══ Extracted information ══

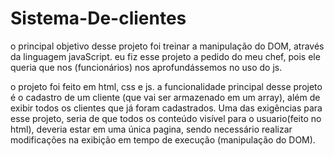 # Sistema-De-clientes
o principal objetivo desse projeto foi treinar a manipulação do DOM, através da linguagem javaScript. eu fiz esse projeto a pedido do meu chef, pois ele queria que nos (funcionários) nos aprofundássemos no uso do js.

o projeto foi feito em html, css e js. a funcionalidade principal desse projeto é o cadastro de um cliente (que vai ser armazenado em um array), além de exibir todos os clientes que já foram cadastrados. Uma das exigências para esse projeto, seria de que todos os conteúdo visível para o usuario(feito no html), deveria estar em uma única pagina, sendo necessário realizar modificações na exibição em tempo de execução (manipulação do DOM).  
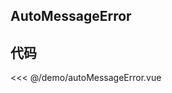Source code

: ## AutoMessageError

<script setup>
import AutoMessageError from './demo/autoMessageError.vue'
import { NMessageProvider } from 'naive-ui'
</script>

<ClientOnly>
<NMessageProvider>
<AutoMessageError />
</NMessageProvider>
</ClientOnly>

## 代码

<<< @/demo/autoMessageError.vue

═══
══ Extracted information ══

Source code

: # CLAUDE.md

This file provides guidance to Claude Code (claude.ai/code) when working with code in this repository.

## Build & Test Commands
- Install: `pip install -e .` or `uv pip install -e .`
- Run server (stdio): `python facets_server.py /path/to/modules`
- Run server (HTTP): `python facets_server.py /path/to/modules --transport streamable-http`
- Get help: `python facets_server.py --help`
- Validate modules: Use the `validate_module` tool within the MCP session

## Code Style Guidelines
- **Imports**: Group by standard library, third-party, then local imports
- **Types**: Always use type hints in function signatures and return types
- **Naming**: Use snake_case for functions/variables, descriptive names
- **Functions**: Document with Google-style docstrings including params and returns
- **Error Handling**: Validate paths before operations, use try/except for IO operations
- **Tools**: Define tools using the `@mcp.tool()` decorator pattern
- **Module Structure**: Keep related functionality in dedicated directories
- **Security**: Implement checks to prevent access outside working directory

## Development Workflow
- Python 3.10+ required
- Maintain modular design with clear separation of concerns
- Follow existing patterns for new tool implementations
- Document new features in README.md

═══

Your goal ▸ Among the entries above, copy exactly only the lines starting with the one containing "- Python 3.10+ required" and going through the one containing "- Document new features in README.md", both ends included.

Output below ▸
- Python 3.10+ required
- Maintain modular design with clear separation of concerns
- Follow existing patterns for new tool implementations
- Document new features in README.md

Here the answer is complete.